Charles Lee plaide pour l'indépendance (1776)

Cette lettre a été écrite par le général Charles Lee à Patrick Henry et était datée du 7 mai 1776. Dans la lettre, Lee plaide en faveur d'une déclaration immédiate d'indépendance. Henry avait précédemment soutenu que le mouvement vers l'indépendance devrait être retardé jusqu'à ce que le Congrès continental avait une meilleure compréhension des attitudes françaises, à la fois envers l'Amérique et la possibilité de se joindre à une guerre contre la Grande-Bretagne.

Monsieur le Président,

«Si je n'avais pas la plus haute opinion de votre caractère et de votre façon de penser libérale, je ne me risquerais pas à m'adresser à vous. Et si je n'étais pas également persuadé du grand poids et de l'influence que doivent naturellement conférer les capacités transcendantes que vous possédez, je ne me donnerais pas la peine d'écrire, ni vous la peine de lire cette longue lettre.

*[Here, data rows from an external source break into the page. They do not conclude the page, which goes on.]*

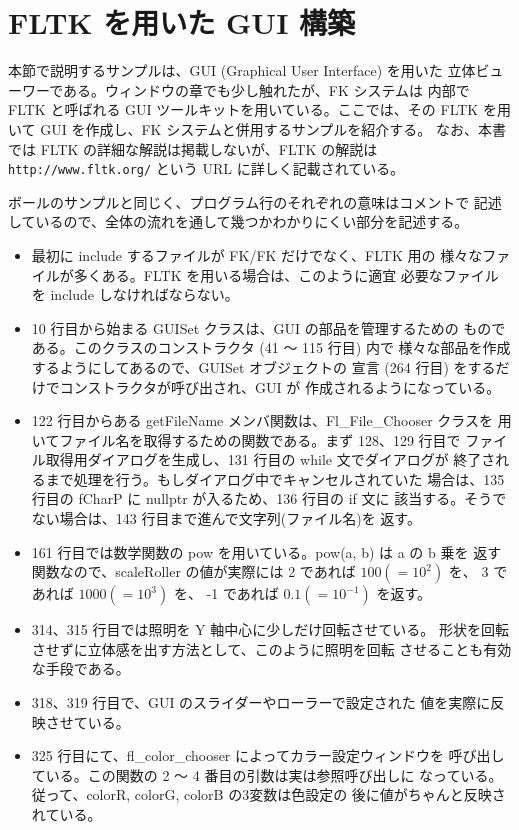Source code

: \section{FLTK を用いた GUI 構築}
本節で説明するサンプルは、GUI (Graphical User Interface) を用いた
立体ビューワーである。ウィンドウの章でも少し触れたが、FK システムは
内部で FLTK と呼ばれる GUI ツールキットを用いている。ここでは、その
FLTK を用いて GUI を作成し、FK システムと併用するサンプルを紹介する。
なお、本書では FLTK の詳細な解説は掲載しないが、FLTK の解説は
\verb+http://www.fltk.org/+ という URL に詳しく記載されている。

ボールのサンプルと同じく、プログラム行のそれぞれの意味はコメントで
記述しているので、全体の流れを通して幾つかわかりにくい部分を記述する。
\begin{itemize}

 \item 最初に include するファイルが FK/FK だけでなく、FLTK 用の
	様々なファイルが多くある。FLTK を用いる場合は、このように適宜
	必要なファイルを include しなければならない。

 \item 10 行目から始まる GUISet クラスは、GUI の部品を管理するための
	ものである。このクラスのコンストラクタ (41 〜 115 行目) 内で
	様々な部品を作成するようにしてあるので、GUISet オブジェクトの
	宣言 (264 行目) をするだけでコンストラクタが呼び出され、GUI が
	作成されるようになっている。

 \item 122 行目からある getFileName メンバ関数は、Fl\_File\_Chooser クラスを
	用いてファイル名を取得するための関数である。まず 128、129 行目で
	ファイル取得用ダイアログを生成し、131 行目の while 文でダイアログが
	終了されるまで処理を行う。もしダイアログ中でキャンセルされていた
	場合は、135 行目の fCharP に nullptr が入るため、136 行目の if 文に
	該当する。そうでない場合は、143 行目まで進んで文字列(ファイル名)を
	返す。

 \item 161 行目では数学関数の pow を用いている。pow(a, b) は a の b 乗を
	返す関数なので、scaleRoller の値が実際には
	2 であれば \(100 (= 10^2)\) を、
	3 であれば \(1000 (= 10^3)\) を、
	-1 であれば \(0.1 (= 10^{-1})\) を返す。

 \item 314、315 行目では照明を Y 軸中心に少しだけ回転させている。
	形状を回転させずに立体感を出す方法として、このように照明を回転
	させることも有効な手段である。

 \item 318、319 行目で、GUI のスライダーやローラーで設定された
	値を実際に反映させている。

 \item 325 行目にて、fl\_color\_chooser によってカラー設定ウィンドウを
	呼び出している。この関数の 2 〜 4 番目の引数は実は参照呼び出しに
	なっている。従って、colorR, colorG, colorB の3変数は色設定の
	後に値がちゃんと反映されている。

\end{itemize}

Depuis notre conversation d'hier, mes pensées n'ont été employées que sur la grande question de savoir si l'indépendance doit ou non être immédiatement déclarée. Après avoir pesé l'argument des deux côtés, je suis clairement d'avis que nous devons… sans tarder, déclarer l'indépendance. Si mes raisons semblent faibles, vous les excuserez… aucun homme sur ce continent ne sacrifiera plus que moi par la séparation. Mais si j'ai la chance de présenter des arguments qui ont échappé à votre compréhension… Je pense que j'aurai rendu le plus grand service à la communauté.

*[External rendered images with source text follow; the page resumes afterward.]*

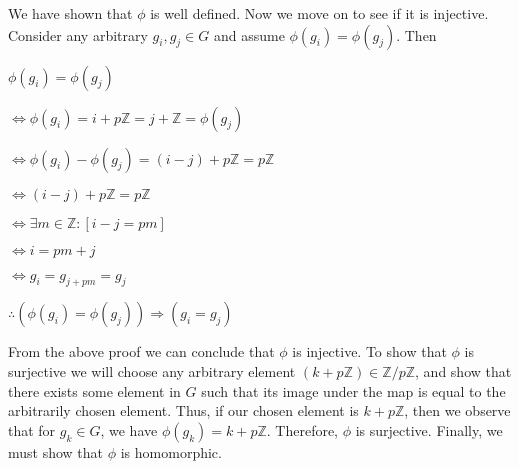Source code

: \documentclass[12pt, a4paper]{article}
\begin{document}
We have shown that $\phi$ is well defined. Now we move on to see if it is injective. Consider any arbitrary $g_i,g_j\in G$ and assume $\phi(g_i)=\phi(g_j)$. Then\par

\vspace{4mm}

\hspace{10mm} $\phi(g_i)=\phi(g_j)$

\vspace{2mm}

\hspace{18mm} $\Leftrightarrow\phi(g_i)=i+p\mathbb{Z}=j+\mathbb{Z}=\phi(g_j)$

\vspace{2mm}

\hspace{18mm} $\Leftrightarrow\phi(g_i)-\phi(g_j)=(i-j)+p\mathbb{Z}=p\mathbb{Z}$

\vspace{2mm}

\hspace{18mm} $\Leftrightarrow(i-j)+p\mathbb{Z}=p\mathbb{Z}$

\vspace{2mm}

\hspace{18mm} $\Leftrightarrow\exists m\in\mathbb{Z}\colon[i-j=pm]$

\vspace{2mm}

\hspace{18mm} $\Leftrightarrow i=pm+j$

\vspace{2mm}

\hspace{18mm} $\Leftrightarrow g_i=g_{j+pm}=g_j$

\vspace{2mm}

\hspace{18mm} $\therefore$\hspace{3mm}$(\phi(g_i)=\phi(g_j))\Rightarrow (g_i=g_j)$

\vspace{4mm}

    From the above proof we can conclude that $\phi$ is injective. To show that $\phi$ is surjective we will choose any arbitrary element $(k+p\mathbb{Z})\in\mathbb{Z}/p\mathbb{Z}$, and show that there exists some element in $G$ such that its image under the map is equal to the arbitrarily chosen element. Thus, if our chosen element is $k+p\mathbb{Z}$, then we observe that for $g_k\in G$, we have $\phi(g_k)=k+p\mathbb{Z}$. Therefore, $\phi$ is surjective. Finally, we must show that $\phi$ is homomorphic.\par
    
\end{document}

L'objection que vous avez faite hier… à une déclaration immédiate était, à de nombreux degrés, la plus spécieuse. En effet, c'est la seule tolérable que j'aie encore entendue. Vous dites, et avec une grande justice, que nous aurions dû auparavant sentir le pouls de la France et de l'Espagne. Je crois plus que… que cela a été fait… Mais, admettant que nous sommes totalement étrangers à leurs sentiments sur le sujet et que nous courons le risque que cette Déclaration soit froidement accueillie par ces puissances, telle est notre situation que le risque doit être aventuré…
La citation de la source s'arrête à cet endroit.